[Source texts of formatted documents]
- - -
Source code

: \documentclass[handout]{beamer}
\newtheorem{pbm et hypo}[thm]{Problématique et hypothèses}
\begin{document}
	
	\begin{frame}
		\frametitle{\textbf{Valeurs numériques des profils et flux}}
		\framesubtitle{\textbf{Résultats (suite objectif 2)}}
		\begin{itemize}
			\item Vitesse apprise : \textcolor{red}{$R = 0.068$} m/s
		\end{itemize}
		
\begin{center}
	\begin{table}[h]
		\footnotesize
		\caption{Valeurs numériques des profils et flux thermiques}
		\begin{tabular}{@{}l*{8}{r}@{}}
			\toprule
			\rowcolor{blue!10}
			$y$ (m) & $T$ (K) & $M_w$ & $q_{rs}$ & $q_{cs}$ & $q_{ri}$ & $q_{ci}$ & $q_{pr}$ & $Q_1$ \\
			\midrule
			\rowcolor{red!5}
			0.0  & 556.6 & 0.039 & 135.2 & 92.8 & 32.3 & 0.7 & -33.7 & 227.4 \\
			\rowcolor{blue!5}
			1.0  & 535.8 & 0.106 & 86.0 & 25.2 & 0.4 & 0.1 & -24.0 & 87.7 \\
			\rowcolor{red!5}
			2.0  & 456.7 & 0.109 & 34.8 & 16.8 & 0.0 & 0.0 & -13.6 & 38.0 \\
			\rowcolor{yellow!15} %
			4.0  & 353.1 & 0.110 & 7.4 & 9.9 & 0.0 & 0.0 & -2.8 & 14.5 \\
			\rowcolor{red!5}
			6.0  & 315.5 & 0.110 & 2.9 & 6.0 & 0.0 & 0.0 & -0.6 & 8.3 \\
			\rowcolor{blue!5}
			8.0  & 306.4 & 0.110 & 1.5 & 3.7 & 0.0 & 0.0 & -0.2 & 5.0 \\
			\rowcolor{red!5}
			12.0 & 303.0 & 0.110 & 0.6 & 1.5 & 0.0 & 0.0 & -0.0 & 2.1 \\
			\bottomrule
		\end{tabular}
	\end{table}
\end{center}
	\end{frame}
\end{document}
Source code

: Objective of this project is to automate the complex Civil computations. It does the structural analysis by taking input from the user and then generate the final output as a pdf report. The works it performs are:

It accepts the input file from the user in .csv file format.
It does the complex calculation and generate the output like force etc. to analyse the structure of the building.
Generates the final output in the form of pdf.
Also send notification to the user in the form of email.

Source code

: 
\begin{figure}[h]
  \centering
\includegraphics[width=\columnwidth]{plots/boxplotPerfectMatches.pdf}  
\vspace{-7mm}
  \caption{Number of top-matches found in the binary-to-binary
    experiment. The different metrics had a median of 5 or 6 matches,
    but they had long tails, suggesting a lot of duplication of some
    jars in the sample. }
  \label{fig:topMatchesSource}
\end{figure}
- - -
**YOUR INSTRUCTIONS**
Restate word for word the lines running from the line that holds "in the binary-to-binary" to the final line of the entries.

**REPLY TO THE EXERCISE**
  \caption{Number of top-matches found in the binary-to-binary
    experiment. The different metrics had a median of 5 or 6 matches,
    but they had long tails, suggesting a lot of duplication of some
    jars in the sample. }
  \label{fig:topMatchesSource}
\end{figure}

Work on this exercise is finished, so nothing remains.